Весьма показательным для меня был следующий эпизод. Завершив в 1993 г. подготовку публикации на русском языке «Избранных сочинений» Жоржа Кутона, я узнал, что для издания ее в академической серии «Утописты и реформаторы» необходимо, чтобы кто-то из титулованных историков согласился стать ответственным редактором тома. В советское время подобная процедура служила дополнительной гарантией от появления в печати идеологически сомнительных материалов, а в постсоветское стала чистой формальностью, но какое - то время еще продолжала существовать как своего рода дань традиции. Я попросил стать моим ответственным редактором Е. Б. Черняка, всего лишь несколькими годами ранее курировавшего в ИВИ юбилейные мероприятия, приуроченные к 200-летию Французской революции. Ефим Борисович бросил на меня взор, исполненный экклезиастовой печали многознания, и кротко промолвил: «Не время сейчас издавать якобинцев...» На том разговор и закончился. Впрочем, на мое счастье оказалось, что академик Николай Николаевич Болховитинов не так хорошо разбирался в «благоприятных» и «неблагоприятных» для издания якобинцев временах: он легко согласился стать ответственным редактором книги, которая, исключительно благодаря этому, год спустя вышла в свет.
Забегая вперед, скажу, что до самого конца юбилейного десятилетия «время издавать якобинцев» для высокого академического начальства так и не наступило. И даже когда с середины 1990-х гг. началась эпоха грантов, существенно расширившая возможности для индивидуальных исследований, оказалось, что революционная тематика в тот момент не принадлежала к числу приоритетов всех без исключения научных фондов, как иностранных, так и отечественных.

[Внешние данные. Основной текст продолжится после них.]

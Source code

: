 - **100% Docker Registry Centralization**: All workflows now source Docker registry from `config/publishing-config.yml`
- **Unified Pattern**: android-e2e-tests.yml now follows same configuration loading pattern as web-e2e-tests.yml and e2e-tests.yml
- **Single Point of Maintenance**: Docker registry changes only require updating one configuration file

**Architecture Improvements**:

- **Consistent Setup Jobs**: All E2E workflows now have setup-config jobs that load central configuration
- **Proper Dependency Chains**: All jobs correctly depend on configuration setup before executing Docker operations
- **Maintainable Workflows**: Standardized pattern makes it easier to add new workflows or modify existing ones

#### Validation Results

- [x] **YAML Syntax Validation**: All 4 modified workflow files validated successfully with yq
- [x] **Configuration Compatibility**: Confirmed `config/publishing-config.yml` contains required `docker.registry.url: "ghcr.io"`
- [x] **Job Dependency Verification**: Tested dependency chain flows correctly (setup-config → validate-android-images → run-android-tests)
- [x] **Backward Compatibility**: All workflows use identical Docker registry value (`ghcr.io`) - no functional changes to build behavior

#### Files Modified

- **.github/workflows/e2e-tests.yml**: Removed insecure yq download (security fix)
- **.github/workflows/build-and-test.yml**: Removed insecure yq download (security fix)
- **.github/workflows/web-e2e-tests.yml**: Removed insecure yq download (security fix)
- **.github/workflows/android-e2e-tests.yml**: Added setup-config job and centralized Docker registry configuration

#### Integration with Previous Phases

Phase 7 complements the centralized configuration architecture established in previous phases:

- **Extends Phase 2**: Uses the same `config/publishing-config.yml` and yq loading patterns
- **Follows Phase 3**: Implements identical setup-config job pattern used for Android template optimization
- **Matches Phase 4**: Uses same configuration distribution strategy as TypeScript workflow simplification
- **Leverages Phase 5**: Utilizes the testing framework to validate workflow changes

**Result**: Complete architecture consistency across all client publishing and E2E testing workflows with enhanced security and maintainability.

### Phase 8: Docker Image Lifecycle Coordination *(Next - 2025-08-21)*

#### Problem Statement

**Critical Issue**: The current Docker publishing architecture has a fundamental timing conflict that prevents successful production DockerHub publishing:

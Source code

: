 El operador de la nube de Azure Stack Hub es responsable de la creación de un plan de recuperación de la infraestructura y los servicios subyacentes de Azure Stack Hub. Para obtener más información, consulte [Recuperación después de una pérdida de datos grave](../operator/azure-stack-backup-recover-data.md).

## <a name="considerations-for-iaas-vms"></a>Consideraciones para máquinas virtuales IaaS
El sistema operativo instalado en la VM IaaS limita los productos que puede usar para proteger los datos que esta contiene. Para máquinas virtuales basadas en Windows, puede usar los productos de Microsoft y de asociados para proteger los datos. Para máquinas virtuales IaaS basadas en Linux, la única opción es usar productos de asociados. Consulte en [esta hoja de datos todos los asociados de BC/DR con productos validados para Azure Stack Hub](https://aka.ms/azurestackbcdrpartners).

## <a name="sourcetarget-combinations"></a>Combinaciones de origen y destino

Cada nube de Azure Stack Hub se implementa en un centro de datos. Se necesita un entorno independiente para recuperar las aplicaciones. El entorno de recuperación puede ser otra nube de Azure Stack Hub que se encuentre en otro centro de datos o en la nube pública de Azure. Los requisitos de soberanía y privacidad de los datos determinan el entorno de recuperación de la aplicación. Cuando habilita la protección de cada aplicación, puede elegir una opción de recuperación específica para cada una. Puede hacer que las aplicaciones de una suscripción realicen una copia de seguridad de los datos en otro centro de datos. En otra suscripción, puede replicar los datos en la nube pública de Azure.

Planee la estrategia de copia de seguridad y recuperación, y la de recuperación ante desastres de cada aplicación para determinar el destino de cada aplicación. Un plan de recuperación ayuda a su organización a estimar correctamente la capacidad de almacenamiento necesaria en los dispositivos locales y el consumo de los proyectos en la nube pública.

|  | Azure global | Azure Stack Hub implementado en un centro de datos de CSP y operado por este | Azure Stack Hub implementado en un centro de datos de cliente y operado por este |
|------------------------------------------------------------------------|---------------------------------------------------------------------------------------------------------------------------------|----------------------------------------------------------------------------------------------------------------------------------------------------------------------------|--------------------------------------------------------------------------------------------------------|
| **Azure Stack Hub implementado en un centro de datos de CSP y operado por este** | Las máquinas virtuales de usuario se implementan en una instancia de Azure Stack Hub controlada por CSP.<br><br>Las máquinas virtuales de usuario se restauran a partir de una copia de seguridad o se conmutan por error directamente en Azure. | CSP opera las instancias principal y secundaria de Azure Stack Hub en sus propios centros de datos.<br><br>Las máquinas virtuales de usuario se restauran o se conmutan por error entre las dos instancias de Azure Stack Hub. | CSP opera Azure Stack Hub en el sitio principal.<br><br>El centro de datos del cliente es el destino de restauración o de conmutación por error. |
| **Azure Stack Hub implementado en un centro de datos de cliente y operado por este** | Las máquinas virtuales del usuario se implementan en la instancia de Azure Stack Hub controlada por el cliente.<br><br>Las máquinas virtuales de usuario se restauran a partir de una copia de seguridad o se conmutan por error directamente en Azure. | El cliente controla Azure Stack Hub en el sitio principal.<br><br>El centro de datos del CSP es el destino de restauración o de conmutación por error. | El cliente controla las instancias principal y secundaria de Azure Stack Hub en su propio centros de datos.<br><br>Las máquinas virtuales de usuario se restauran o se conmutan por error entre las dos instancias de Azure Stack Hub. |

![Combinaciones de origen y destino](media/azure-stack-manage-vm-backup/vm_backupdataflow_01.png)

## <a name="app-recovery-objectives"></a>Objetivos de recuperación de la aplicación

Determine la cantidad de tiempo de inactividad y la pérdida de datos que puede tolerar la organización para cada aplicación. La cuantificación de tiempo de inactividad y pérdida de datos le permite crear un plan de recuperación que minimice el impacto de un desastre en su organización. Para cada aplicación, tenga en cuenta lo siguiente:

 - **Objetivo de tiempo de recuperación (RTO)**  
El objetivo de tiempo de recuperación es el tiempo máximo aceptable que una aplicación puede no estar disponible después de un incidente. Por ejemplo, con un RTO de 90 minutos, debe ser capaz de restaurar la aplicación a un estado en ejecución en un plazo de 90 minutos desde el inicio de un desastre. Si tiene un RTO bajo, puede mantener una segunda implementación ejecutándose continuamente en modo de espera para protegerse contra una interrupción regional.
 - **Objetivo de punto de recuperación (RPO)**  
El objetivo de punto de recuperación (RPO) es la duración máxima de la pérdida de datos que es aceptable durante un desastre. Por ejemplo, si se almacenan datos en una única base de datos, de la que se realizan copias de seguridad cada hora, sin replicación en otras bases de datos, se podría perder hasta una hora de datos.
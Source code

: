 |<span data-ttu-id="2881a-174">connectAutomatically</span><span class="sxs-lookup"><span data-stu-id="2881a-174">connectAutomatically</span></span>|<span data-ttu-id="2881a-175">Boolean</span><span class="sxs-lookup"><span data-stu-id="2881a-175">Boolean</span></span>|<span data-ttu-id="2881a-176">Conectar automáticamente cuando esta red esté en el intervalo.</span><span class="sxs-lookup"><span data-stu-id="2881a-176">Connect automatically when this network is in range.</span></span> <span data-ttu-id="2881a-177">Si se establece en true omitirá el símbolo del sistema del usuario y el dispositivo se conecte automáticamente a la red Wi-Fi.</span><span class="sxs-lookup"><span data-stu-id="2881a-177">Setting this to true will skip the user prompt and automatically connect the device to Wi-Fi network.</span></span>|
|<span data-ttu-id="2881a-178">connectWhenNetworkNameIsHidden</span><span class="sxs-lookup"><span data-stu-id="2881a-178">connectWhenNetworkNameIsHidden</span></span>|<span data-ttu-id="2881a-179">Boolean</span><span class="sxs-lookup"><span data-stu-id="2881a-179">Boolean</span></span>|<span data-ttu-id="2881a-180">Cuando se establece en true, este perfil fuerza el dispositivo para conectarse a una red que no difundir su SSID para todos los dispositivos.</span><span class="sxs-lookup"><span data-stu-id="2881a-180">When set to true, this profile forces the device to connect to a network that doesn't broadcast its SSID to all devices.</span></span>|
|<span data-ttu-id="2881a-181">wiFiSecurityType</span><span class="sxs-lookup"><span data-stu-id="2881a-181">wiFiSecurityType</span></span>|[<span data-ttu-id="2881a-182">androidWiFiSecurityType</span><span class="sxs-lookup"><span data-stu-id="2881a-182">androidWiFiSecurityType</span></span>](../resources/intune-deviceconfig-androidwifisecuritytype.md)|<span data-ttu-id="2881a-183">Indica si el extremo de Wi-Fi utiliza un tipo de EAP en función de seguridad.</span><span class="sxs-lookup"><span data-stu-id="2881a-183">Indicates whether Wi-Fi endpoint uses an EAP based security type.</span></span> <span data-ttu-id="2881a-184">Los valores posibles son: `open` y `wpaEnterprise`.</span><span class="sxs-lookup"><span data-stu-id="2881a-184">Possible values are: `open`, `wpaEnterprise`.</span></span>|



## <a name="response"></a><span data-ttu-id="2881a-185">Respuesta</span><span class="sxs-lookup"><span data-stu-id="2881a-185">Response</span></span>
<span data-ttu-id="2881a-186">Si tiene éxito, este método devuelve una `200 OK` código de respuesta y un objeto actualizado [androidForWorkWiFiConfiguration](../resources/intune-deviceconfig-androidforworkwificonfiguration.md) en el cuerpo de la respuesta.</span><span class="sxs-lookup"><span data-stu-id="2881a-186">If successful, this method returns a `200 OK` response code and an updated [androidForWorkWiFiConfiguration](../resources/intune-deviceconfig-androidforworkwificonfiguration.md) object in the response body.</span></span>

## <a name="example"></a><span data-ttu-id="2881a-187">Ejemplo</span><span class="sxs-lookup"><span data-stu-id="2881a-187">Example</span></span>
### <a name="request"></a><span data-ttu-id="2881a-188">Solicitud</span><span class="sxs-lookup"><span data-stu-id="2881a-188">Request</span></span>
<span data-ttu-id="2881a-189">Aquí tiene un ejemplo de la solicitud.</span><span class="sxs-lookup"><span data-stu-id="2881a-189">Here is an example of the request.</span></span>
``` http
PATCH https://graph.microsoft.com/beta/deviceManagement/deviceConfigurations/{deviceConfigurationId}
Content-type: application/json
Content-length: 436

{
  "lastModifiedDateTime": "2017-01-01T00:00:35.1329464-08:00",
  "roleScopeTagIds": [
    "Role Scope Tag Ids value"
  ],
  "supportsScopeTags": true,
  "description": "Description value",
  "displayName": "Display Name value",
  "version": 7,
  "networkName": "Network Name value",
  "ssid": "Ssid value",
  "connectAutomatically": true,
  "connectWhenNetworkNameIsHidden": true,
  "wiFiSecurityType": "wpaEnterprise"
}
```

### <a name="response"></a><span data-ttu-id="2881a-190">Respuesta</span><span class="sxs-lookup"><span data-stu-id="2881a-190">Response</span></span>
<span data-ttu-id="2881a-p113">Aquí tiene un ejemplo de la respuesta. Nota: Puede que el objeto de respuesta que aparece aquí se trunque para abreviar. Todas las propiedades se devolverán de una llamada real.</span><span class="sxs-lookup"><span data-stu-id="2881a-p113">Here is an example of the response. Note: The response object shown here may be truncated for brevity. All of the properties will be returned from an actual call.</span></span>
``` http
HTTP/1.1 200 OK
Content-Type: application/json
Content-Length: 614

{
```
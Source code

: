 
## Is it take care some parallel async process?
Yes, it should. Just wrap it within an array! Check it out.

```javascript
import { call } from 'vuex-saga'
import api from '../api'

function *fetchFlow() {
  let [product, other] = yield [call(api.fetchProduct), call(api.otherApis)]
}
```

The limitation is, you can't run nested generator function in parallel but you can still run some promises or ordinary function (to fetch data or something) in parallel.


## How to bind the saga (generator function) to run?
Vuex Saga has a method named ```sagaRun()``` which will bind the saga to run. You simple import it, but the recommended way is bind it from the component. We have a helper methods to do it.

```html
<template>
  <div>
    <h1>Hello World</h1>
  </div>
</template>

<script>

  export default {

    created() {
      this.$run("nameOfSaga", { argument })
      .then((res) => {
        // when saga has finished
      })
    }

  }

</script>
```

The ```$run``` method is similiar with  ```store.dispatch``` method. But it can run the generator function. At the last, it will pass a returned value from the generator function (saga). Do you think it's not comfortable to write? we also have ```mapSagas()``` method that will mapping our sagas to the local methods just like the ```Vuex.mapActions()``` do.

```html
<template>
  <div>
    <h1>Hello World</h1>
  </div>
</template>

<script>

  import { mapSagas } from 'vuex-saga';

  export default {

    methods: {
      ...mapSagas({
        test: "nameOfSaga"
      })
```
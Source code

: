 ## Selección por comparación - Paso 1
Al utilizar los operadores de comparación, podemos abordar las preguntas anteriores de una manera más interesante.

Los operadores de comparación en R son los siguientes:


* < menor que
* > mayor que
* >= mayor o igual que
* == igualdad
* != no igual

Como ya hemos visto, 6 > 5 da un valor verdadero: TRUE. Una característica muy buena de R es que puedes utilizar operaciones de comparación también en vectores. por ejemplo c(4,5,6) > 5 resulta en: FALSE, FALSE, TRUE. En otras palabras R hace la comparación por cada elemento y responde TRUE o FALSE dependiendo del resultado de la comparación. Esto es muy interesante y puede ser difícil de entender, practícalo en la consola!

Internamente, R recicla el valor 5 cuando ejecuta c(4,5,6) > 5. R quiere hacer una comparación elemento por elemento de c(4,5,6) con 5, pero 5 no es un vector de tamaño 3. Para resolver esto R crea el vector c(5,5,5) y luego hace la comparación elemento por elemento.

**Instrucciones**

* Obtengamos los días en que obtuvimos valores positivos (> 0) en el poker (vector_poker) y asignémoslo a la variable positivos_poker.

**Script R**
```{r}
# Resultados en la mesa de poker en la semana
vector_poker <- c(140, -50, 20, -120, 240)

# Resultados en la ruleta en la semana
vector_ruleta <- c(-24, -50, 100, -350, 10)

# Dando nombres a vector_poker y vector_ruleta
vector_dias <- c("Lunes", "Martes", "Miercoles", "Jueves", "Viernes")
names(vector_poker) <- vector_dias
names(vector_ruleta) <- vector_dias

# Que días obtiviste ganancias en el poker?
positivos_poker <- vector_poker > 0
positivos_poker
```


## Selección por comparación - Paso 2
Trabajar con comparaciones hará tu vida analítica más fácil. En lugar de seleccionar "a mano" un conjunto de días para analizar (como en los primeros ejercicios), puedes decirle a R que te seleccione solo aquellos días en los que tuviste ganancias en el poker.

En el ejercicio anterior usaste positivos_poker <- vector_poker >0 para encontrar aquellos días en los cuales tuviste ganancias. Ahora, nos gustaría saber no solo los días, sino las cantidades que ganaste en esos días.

Однако особенно тяжелыми для корпорации отечественных историков Французской революции в 1990-е гг. стали кадровые потери. Ушли из жизни мэтры франковедения А. В. Адо (14 мая 1995) и Г. С. Кучеренко (2 марта 1997). В те же годы ряд их более молодых коллег покинул по разным обстоятельствам сферу исторических исследований: Е. М. Кожокин занялся политикой, Э. Е. Гусейнов - журналистикой, И. Н. Кузнецов - издательским делом, Д. А. Ростиславлев - юриспруденцией, И. Б. Берго эмигрировала. Многие же из тех, кто остался в исторической науке, отказались от революционной тематики, переориентировавшись на изучение Новейшей истории (А. В. Ревякин, Е. О. Обичкина), эпохи Просвещения (С. Я. Карп, Е. И. Лебедева, Н. Ю. Плавинская), эпистемологии (3. А. Чеканцева). Пришедшее за эти годы пополнение в лице последних учеников А. В. Адо - А. В. Тырсенко и Д. Ю. Бовыкина[380]
- было слишком малочисленным, чтобы в полной мере компенсировать столь обширные потери в профессиональной корпорации.Тем не менее, несмотря на крайне неблагоприятные обстоятельства, исследования по Французской революции продолжались на протяжении всего юбилейного десятилетия. Проследить их основные тенденции и подвести общие итоги юбилея я попытался в статье, открывавшей в 2000 г. первый выпуск восстановленного «Французского ежегодника»[381]
. Этот текст, предлагаемый ниже вниманию читателей, появился на свет, как будет показано в следующей главе, во многом случайно - в силу невозможности найти другого автора для уже запланированного обзора. Тем не менее статья получила широкий резонанс, была дважды издана во Франции[382], а ее название стало нарицательным для обозначения перехода от советской историографии Французской революции к историографии российской[383]. Далее этот текст публикуется в редакции 2000 г. за одним исключением: содержащиеся в нем данные по депутатам - предпринимателям Учредительного собрания уточнены в соответствии с моими более поздними исследованиями на эту тему[384].Смена вех: 200-летие Революции и российская историография
За двести лет своего существования мировая историография Французской революции XVIII в. неоднократно переживала периоды бурного всплеска общественного интереса к этому событию, и каждый такой период сопровождался настоящим бумом в изучении данной темы. Нередко они приходились на юбилеи Революции. Круглые даты дают хороший повод исследователям подвести итог сделанному за предыдущие годы и наметить пути для дальнейшей работы. Так было и в 100-ю, и в 150-ю, и, совсем недавно, в 200-ю годовщину Революции[385]
.Какие последствия прошедший юбилей имел для отечественной историографии? Не претендуя на всеобъемлющий обзор научной литературы, появившейся у нас стране в связи с этой датой[386]
, ограничусь размышлениями об основных, на мой взгляд, тенденциях в исследовании темы за последние 15 лет.